Large-cap valuations are reasonable barring the consumer staples and discretionary sectors, where valuations are still on the higher side. In mid-caps, even though there has been a significant correction in some of the names, valuations are generally on the higher side. In some cases, over-valuation could be in range of 15-30%.
FII selling is not an India-specific issue. We are seeing institutional investors pulling out money across emerging markets. Investors are re-looking at valuations and realizing that the kind of valuations they were willing to pay for earnings may no longer be justified in the context of higher bond yields and higher inflation. Clearly, investors have to realign the multiples to higher cost of equity, which means effectively lower price-to-earnings multiples or EV/ EBITDA or price-to-book, whichever way you are looking at it.
India has more country-specific macro and political challenges going forward. Macro has clearly deteriorated significantly over the last few months and for most of that period equity market was willing to overlook the deterioration in the macro, whether it was increase in oil prices or generally high inflation compared to expectations and more importantly fiscal slippages on account of lower-than-anticipated GST revenues. The bond market has been factoring in some of the macro concerns whereas the equity market has been somewhat more relaxed. Now, based on global events, even the Indian market is now sort of realigning to the changes in the form of higher cost of equity led by higher bond yields. The other big issue, which is not in the market as of now, is the political challenge. India will have elections in AprilMay of next year and three BJP-ruled states-Chhattisgarh, Madhya Pradesh and Rajasthan will have elections by the end of this year & early next year. Over the next few months politics will be part of the equation.
I don’t think it will impact flows in any meaningful way because ultimately people will invest in India based on whether they like the long-term prospects of India and whether they can make capital gains in the first place.

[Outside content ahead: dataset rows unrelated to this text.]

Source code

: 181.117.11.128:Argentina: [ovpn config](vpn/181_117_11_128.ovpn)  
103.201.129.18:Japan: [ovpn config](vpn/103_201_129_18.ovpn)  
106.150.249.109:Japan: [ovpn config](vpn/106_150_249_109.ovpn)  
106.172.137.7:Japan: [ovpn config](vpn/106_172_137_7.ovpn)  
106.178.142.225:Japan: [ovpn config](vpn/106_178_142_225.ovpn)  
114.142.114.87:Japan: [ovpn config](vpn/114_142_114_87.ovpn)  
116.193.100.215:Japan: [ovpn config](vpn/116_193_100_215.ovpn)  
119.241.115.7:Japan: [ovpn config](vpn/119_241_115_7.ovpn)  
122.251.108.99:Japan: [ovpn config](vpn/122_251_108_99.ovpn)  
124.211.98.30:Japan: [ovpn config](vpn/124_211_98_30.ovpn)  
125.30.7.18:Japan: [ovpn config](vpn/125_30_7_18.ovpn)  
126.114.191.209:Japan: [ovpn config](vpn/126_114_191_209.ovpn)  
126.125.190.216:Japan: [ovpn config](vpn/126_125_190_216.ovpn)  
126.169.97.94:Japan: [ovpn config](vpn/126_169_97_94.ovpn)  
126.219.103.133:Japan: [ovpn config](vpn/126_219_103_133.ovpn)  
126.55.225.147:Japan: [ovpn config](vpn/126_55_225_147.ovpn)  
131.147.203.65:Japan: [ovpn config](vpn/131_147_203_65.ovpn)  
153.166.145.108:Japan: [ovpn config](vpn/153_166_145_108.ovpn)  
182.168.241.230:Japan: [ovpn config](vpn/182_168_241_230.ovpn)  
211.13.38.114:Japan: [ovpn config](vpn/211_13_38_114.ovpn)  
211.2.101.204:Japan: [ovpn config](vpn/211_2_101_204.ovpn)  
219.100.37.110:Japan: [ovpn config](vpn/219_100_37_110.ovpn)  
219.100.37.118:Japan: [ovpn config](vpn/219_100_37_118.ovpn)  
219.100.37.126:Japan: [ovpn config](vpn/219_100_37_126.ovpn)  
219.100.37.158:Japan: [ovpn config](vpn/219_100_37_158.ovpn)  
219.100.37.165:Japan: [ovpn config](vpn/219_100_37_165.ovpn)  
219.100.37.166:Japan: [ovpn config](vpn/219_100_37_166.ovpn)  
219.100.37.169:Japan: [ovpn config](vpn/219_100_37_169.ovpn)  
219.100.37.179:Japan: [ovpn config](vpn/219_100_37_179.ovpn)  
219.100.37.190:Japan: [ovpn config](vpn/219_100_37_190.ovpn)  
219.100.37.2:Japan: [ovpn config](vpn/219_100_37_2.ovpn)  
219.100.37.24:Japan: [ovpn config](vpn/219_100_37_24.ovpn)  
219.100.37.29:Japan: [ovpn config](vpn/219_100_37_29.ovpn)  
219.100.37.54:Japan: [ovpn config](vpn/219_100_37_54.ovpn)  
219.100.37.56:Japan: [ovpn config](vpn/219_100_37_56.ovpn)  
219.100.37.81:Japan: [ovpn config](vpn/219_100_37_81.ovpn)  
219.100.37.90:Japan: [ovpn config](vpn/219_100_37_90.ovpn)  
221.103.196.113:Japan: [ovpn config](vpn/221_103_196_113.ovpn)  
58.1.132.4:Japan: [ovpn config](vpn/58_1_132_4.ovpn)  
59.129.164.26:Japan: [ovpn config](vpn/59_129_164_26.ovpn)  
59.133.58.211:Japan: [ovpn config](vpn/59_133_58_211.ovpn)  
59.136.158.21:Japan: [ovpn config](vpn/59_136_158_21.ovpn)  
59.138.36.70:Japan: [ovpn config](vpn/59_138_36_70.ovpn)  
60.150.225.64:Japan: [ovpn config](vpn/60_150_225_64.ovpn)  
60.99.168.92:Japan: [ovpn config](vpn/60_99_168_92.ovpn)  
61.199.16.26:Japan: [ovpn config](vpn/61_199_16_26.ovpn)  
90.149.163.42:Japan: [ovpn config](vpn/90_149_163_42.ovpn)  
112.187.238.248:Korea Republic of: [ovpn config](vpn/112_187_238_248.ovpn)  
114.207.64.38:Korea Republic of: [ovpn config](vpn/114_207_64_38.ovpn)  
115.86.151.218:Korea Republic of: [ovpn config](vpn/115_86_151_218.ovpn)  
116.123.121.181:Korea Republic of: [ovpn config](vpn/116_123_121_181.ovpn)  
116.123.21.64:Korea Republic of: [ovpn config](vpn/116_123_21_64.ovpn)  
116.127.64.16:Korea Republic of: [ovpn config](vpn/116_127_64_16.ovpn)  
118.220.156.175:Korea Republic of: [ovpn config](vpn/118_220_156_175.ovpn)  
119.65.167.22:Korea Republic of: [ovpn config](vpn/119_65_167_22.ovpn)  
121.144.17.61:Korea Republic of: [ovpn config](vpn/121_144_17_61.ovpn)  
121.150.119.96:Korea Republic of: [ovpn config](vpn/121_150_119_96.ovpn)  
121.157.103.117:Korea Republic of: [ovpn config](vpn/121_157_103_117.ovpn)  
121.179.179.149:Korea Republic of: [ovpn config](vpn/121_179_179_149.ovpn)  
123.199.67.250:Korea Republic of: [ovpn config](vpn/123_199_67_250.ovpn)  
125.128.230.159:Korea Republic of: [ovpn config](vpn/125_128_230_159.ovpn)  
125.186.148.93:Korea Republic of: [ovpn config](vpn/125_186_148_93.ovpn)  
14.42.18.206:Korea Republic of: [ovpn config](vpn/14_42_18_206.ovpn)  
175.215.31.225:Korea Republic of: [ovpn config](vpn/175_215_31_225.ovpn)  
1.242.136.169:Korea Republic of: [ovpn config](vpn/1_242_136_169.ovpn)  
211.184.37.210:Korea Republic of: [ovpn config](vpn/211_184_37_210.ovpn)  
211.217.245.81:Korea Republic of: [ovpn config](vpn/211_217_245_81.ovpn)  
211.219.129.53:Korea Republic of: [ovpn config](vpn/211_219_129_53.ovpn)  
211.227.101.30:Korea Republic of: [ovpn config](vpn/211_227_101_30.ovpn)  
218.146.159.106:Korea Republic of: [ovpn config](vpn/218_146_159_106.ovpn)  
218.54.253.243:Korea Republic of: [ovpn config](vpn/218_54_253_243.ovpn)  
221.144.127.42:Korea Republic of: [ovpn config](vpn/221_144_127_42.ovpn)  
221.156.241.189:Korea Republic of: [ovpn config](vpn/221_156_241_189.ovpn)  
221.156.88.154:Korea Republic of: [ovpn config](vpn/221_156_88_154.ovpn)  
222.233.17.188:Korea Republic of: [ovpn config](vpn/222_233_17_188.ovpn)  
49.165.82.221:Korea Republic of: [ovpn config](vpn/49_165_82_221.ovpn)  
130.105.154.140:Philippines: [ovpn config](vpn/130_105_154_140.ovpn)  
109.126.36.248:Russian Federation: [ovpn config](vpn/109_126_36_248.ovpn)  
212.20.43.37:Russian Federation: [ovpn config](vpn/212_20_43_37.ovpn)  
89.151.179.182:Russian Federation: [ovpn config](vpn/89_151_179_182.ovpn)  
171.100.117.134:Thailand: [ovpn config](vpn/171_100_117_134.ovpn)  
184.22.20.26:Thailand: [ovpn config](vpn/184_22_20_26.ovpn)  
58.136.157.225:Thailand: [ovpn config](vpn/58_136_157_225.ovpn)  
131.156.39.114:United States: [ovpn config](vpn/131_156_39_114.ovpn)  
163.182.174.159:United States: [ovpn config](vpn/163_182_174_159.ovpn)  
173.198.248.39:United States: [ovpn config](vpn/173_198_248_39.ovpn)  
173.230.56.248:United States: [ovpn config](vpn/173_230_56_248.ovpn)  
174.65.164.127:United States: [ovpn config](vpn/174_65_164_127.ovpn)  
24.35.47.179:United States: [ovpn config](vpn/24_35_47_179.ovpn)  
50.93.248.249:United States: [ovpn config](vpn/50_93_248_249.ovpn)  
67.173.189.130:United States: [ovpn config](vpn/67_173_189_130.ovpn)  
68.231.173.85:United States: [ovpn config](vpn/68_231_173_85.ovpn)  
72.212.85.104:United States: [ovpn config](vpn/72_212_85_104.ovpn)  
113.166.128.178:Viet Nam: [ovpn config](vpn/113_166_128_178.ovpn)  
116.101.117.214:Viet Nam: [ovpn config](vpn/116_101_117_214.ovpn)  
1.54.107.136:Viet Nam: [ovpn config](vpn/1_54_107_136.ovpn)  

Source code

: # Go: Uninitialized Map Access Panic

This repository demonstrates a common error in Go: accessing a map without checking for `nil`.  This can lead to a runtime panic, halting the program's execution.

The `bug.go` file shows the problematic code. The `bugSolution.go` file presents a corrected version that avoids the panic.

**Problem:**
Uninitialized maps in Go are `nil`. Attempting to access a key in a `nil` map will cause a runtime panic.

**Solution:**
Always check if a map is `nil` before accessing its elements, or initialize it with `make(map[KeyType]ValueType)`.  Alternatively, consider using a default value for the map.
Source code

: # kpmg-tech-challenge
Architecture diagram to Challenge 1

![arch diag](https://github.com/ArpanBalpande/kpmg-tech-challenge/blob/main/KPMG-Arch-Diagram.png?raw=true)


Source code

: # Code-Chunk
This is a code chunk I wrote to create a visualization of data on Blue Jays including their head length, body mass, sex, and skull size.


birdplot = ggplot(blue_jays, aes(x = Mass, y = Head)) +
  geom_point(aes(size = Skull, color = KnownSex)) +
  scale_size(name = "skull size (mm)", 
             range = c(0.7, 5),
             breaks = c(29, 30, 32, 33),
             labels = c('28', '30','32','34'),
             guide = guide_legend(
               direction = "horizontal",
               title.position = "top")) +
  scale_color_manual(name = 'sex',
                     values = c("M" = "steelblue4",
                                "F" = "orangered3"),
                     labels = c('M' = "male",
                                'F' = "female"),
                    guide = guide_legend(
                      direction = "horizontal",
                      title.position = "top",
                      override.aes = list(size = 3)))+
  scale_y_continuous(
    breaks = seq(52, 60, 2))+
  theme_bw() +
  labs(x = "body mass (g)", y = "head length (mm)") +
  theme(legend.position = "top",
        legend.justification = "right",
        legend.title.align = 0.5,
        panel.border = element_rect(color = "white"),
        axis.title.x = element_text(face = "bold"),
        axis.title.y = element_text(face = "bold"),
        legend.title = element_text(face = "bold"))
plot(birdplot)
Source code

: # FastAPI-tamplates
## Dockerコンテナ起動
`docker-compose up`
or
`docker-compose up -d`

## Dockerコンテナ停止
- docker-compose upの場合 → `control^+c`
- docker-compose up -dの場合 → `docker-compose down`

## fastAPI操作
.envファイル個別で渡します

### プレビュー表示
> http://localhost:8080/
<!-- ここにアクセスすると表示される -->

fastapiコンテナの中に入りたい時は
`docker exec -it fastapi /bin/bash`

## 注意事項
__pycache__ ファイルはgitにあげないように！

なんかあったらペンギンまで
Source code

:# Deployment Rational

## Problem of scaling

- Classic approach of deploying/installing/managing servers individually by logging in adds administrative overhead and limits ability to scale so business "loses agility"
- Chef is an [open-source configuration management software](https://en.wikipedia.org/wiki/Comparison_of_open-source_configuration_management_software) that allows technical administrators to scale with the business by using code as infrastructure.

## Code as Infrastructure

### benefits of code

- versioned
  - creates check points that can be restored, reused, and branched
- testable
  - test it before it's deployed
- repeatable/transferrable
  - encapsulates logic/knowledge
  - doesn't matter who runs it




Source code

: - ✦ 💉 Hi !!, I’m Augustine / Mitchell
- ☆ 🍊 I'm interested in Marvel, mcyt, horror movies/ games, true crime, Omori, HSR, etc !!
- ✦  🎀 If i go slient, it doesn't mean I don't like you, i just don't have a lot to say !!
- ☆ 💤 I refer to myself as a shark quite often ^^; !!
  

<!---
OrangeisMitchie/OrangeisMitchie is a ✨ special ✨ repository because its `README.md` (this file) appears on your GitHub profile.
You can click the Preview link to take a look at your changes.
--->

The government has introduced long-term capital gains tax in the least harmful manner. For the ultimate investor, it anyway does not matter given the fact that India will have double taxation avoidance agreements with just about every country where the final investor is based. The funds may get impacted to some extent because obviously the payment of long-term capital gains will reflect in the NAVs. I am not very worried about this point. In my discussions with investors, it is obviously not something which they like but it is not a deal-breaker for them.
Inflation will rise for the next few months given base effects but it will come down in the second half of the current calendar year, which could obviate the need for a rate increase by the RBI. If GST revenues start picking up sufficiently to be in line with the government’s assumptions for March 2019 then the bond market may actually cool off from current levels. At $65 a barrel, oil prices are not that much of a concern. If the domestic macro improves and the earnings numbers come through as are forecast then we can still make some 10% return from where we are. But this is assuming everything goes right for the market—macro improves and projected earnings growth comes through. For the Nifty-50 index, we expect 26% earnings growth for March 2019 and 16% for March 2020. If the macro deteriorates further and the earnings numbers disappoint then we could actually see the market coming down further from current levels.
We have been positive on the private retail banks and some of the corporate banks but very selectively, more so the private corporate banks, and also SBI and Bank of Baroda. We are coming to the end of the NPL problem in the sense most of the NPLs seem to have already been recognised by the system. If there are favourable outcomes in the sense that write-offs are not more than 50% of the loans then we could see some re-rating in multiples of the corporate banks. I am not concerned about some of recent developments that much.
The way we have positioned ourselves is we recommend the sector leaders in the sectors we like. For example, within the banking sector, we like private banks and prefer the sector leaders. If the macro deteriorates further, the solid high-CASA banks will be in a better position compared to the NBFCs. Similarly, we are more inclined towards four-wheelers compared to two-wheelers given structural issues in the two-wheeler industry. We like some of the turnaround stories where we are starting to see improvement in the operating conditions be it the corporate banks or the infrastructure space where we are starting to see some recovery in the investment cycle. Lastly we like some names in the metals and mining and oil and gas sectors, which give us exposure to the global economic recovery.